Canoe & Kayak photography editor Aaron Schmidt reviews three dry bags and boxes that kept expensive cameras and lenses safe and dry in the wettest of conditions.
Last winter, C&K Managing Editor Dave Shively and I spent a weekend on Vancouver Island with a select crew of pro level kayakers reviewing the newest in rec sea kayaks. With my heavy water housing strapped to the deck of a particularly narrow kayak, and a drybag full of camera gear between my legs, I paddled out onto the cold waters of Comox Lake. I ended up flipping and swimming still quite close to shore. Embarrassing? Indeed. But what I was really worried about was the several thousand dollars worth of equipment floating in a second-hand drybag as I reached the surface. I learned after reaching the shore that not all drybags are created equal, as water had indeed penetrated my 'dry' bag, coating my gear and everything else inside with a liquid sheen. Luckily, it wasn't saltwater and my cameras dried out after several minutes in the sun. When I told the story in the office, everyone told me the same thing: you really need to get a drier bag.

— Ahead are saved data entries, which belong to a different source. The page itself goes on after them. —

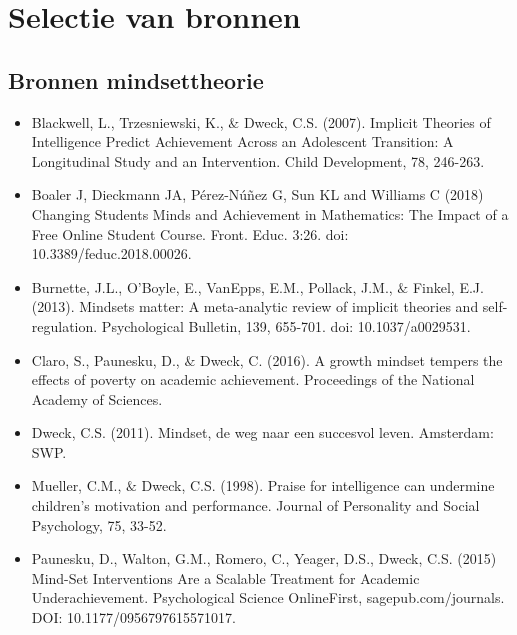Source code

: \documentclass{article}
\begin{document}


\section{Selectie van bronnen}
\subsection{Bronnen mindsettheorie}
\begin{itemize}
	\item {\fontsize{11pt}{13.2pt}\selectfont Blackwell, L., Trzesniewski, K., $\&$  Dweck, C.S. (2007). Implicit Theories of Intelligence Predict Achievement Across an Adolescent Transition: A Longitudinal Study and an Intervention. Child Development, 78, 246-263.\par}\par

	\item {\fontsize{11pt}{13.2pt}\selectfont Boaler J, Dieckmann JA, Pérez-Núñez G, Sun KL and Williams C (2018) Changing Students Minds and Achievement in Mathematics: The Impact of a Free Online Student Course. Front. Educ. 3:26. doi: 10.3389/feduc.2018.00026.\par}\par

	\item {\fontsize{11pt}{13.2pt}\selectfont Burnette, J.L., O’Boyle, E., VanEpps, E.M., Pollack, J.M., $\&$  Finkel, E.J. (2013). Mindsets matter: A meta-analytic review of implicit theories and self-regulation. Psychological Bulletin, 139, 655-701. doi: 10.1037/a0029531.\par}\par

	\item {\fontsize{11pt}{13.2pt}\selectfont Claro, S., Paunesku, D., $\&$  Dweck, C. (2016). A growth mindset tempers the effects of poverty on academic achievement. Proceedings of the National Academy of Sciences.\par}\par

	\item {\fontsize{11pt}{13.2pt}\selectfont Dweck, C.S. (2011). Mindset, de weg naar een succesvol leven. Amsterdam: SWP.\par}\par

	\item {\fontsize{11pt}{13.2pt}\selectfont Mueller, C.M., $\&$  Dweck, C.S. (1998). Praise for intelligence can undermine children's motivation and performance. Journal of Personality and Social Psychology, 75, 33-52.\par}\par

	\item {\fontsize{11pt}{13.2pt}\selectfont Paunesku, D., Walton, G.M., Romero, C., Yeager, D.S., Dweck, C.S. (2015) Mind-Set Interventions Are a Scalable Treatment for Academic Underachievement. Psychological Science OnlineFirst, sagepub.com/journals. DOI: 10.1177/0956797615571017.\par}
\end{itemize}\par
\end{document}
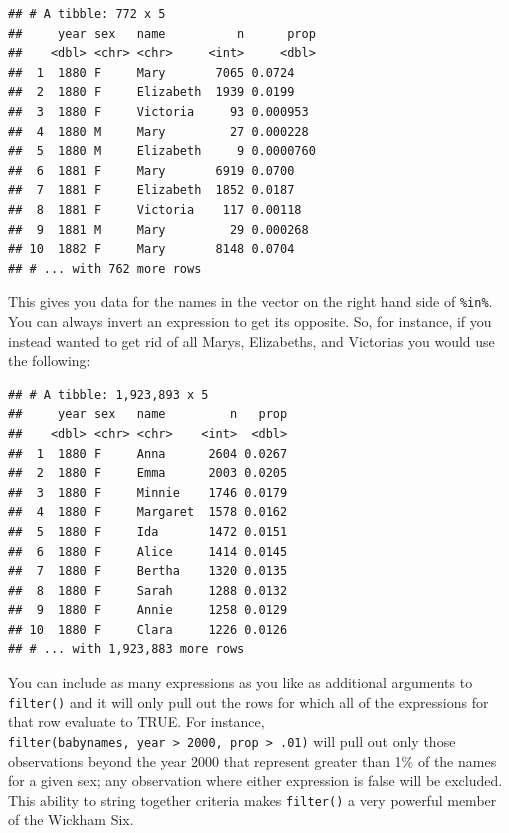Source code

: \documentclass[]{book}
\newenvironment{Shaded}{\begin{snugshade}}{\end{snugshade}}
\newcommand{\KeywordTok}[1]{\textcolor[rgb]{0.13,0.29,0.53}{\textbf{#1}}}
\newcommand{\NormalTok}[1]{#1}
\newcommand{\OperatorTok}[1]{\textcolor[rgb]{0.81,0.36,0.00}{\textbf{#1}}}
\newcommand{\StringTok}[1]{\textcolor[rgb]{0.31,0.60,0.02}{#1}}
\begin{document}
\begin{verbatim}
## # A tibble: 772 x 5
##     year sex   name          n      prop
##    <dbl> <chr> <chr>     <int>     <dbl>
##  1  1880 F     Mary       7065 0.0724   
##  2  1880 F     Elizabeth  1939 0.0199   
##  3  1880 F     Victoria     93 0.000953 
##  4  1880 M     Mary         27 0.000228 
##  5  1880 M     Elizabeth     9 0.0000760
##  6  1881 F     Mary       6919 0.0700   
##  7  1881 F     Elizabeth  1852 0.0187   
##  8  1881 F     Victoria    117 0.00118  
##  9  1881 M     Mary         29 0.000268 
## 10  1882 F     Mary       8148 0.0704   
## # ... with 762 more rows
\end{verbatim}

This gives you data for the names in the vector on the right hand side of \texttt{\%in\%}. You can always invert an expression to get its opposite. So, for instance, if you instead wanted to get rid of all Marys, Elizabeths, and Victorias you would use the following:

\begin{Shaded}
\end{Shaded}

\begin{verbatim}
## # A tibble: 1,923,893 x 5
##     year sex   name         n   prop
##    <dbl> <chr> <chr>    <int>  <dbl>
##  1  1880 F     Anna      2604 0.0267
##  2  1880 F     Emma      2003 0.0205
##  3  1880 F     Minnie    1746 0.0179
##  4  1880 F     Margaret  1578 0.0162
##  5  1880 F     Ida       1472 0.0151
##  6  1880 F     Alice     1414 0.0145
##  7  1880 F     Bertha    1320 0.0135
##  8  1880 F     Sarah     1288 0.0132
##  9  1880 F     Annie     1258 0.0129
## 10  1880 F     Clara     1226 0.0126
## # ... with 1,923,883 more rows
\end{verbatim}

You can include as many expressions as you like as additional arguments to \texttt{filter()} and it will only pull out the rows for which all of the expressions for that row evaluate to TRUE. For instance, \texttt{filter(babynames,\ year\ \textgreater{}\ 2000,\ prop\ \textgreater{}\ .01)} will pull out only those observations beyond the year 2000 that represent greater than 1\% of the names for a given sex; any observation where either expression is false will be excluded. This ability to string together criteria makes \texttt{filter()} a very powerful member of the Wickham Six.
\end{document}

Here are the top drybags, backpacks and cases I use to keep my gear safe and dry.
The Watershed Chattooga duffel is one of the most versatile drybags on the market. This setup is ideal for almost any kayak—or canoe—based photo mission.
The Lowepro Dryzone 200 is the ideal camera backpack for most water-based photographers.
When water and impact protection are your top priority it's hard to go wrong with a Pelican case —especially when space and weight are not the biggest concerns.